About this task => Reproduce the records that follow in full, excluding any picture they contain.

Dataset excerpts =>
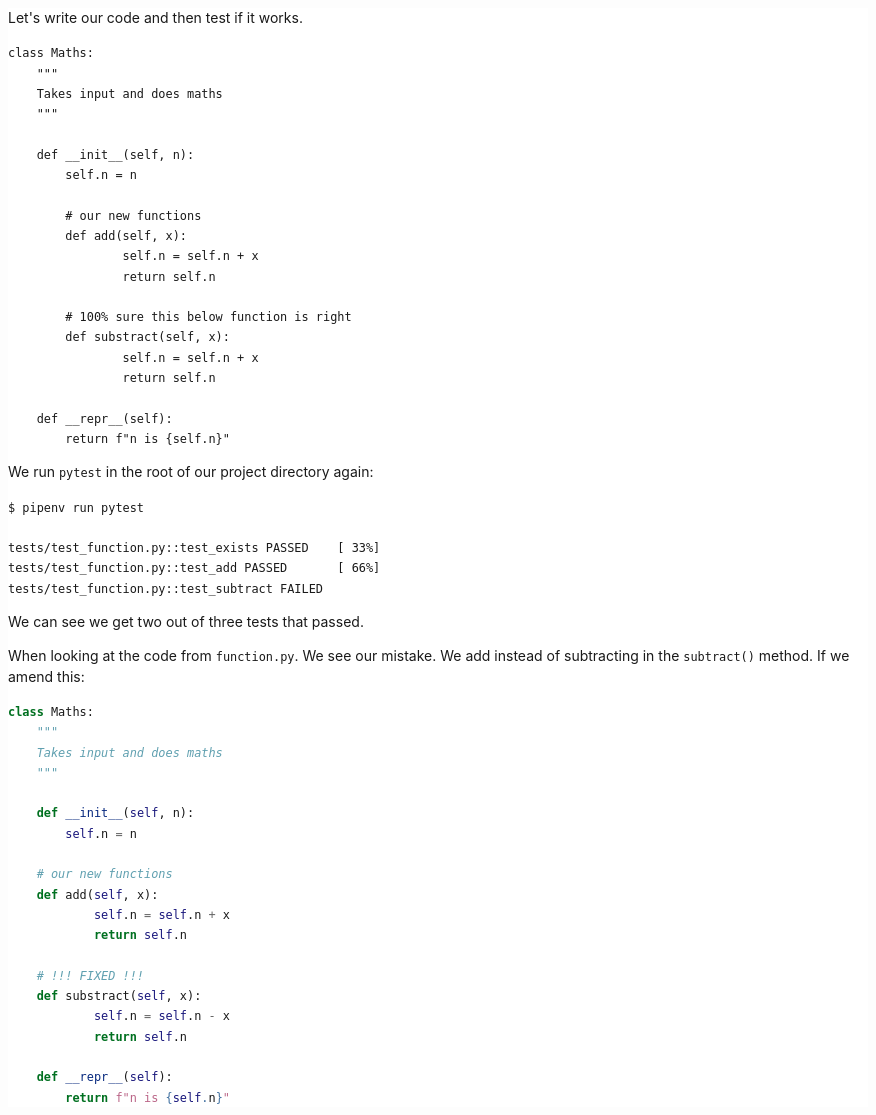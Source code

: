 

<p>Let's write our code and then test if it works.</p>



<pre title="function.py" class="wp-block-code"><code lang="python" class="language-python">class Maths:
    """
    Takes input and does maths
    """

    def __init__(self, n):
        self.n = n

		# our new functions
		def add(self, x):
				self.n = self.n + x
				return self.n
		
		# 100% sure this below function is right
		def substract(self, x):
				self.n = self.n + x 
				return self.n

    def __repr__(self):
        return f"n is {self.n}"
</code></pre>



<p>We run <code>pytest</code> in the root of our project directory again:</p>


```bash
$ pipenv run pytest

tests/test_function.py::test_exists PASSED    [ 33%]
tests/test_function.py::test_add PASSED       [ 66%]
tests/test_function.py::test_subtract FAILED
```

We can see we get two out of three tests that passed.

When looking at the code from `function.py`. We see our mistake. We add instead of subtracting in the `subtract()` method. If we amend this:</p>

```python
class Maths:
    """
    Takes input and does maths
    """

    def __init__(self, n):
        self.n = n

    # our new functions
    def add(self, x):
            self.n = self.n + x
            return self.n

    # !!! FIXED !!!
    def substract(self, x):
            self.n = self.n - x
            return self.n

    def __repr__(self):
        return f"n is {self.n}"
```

Reply =>
Source code

: 

<p>Let's write our code and then test if it works.</p>



<pre title="function.py" class="wp-block-code"><code lang="python" class="language-python">class Maths:
    """
    Takes input and does maths
    """

    def __init__(self, n):
        self.n = n

		# our new functions
		def add(self, x):
				self.n = self.n + x
				return self.n
		
		# 100% sure this below function is right
		def substract(self, x):
				self.n = self.n + x 
				return self.n

    def __repr__(self):
        return f"n is {self.n}"
</code></pre>



<p>We run <code>pytest</code> in the root of our project directory again:</p>


```bash
$ pipenv run pytest

tests/test_function.py::test_exists PASSED    [ 33%]
tests/test_function.py::test_add PASSED       [ 66%]
tests/test_function.py::test_subtract FAILED
```

We can see we get two out of three tests that passed.

When looking at the code from `function.py`. We see our mistake. We add instead of subtracting in the `subtract()` method. If we amend this:</p>

```python
class Maths:
    """
    Takes input and does maths
    """

    def __init__(self, n):
        self.n = n

    # our new functions
    def add(self, x):
            self.n = self.n + x
            return self.n

    # !!! FIXED !!!
    def substract(self, x):
            self.n = self.n - x
            return self.n

    def __repr__(self):
        return f"n is {self.n}"
```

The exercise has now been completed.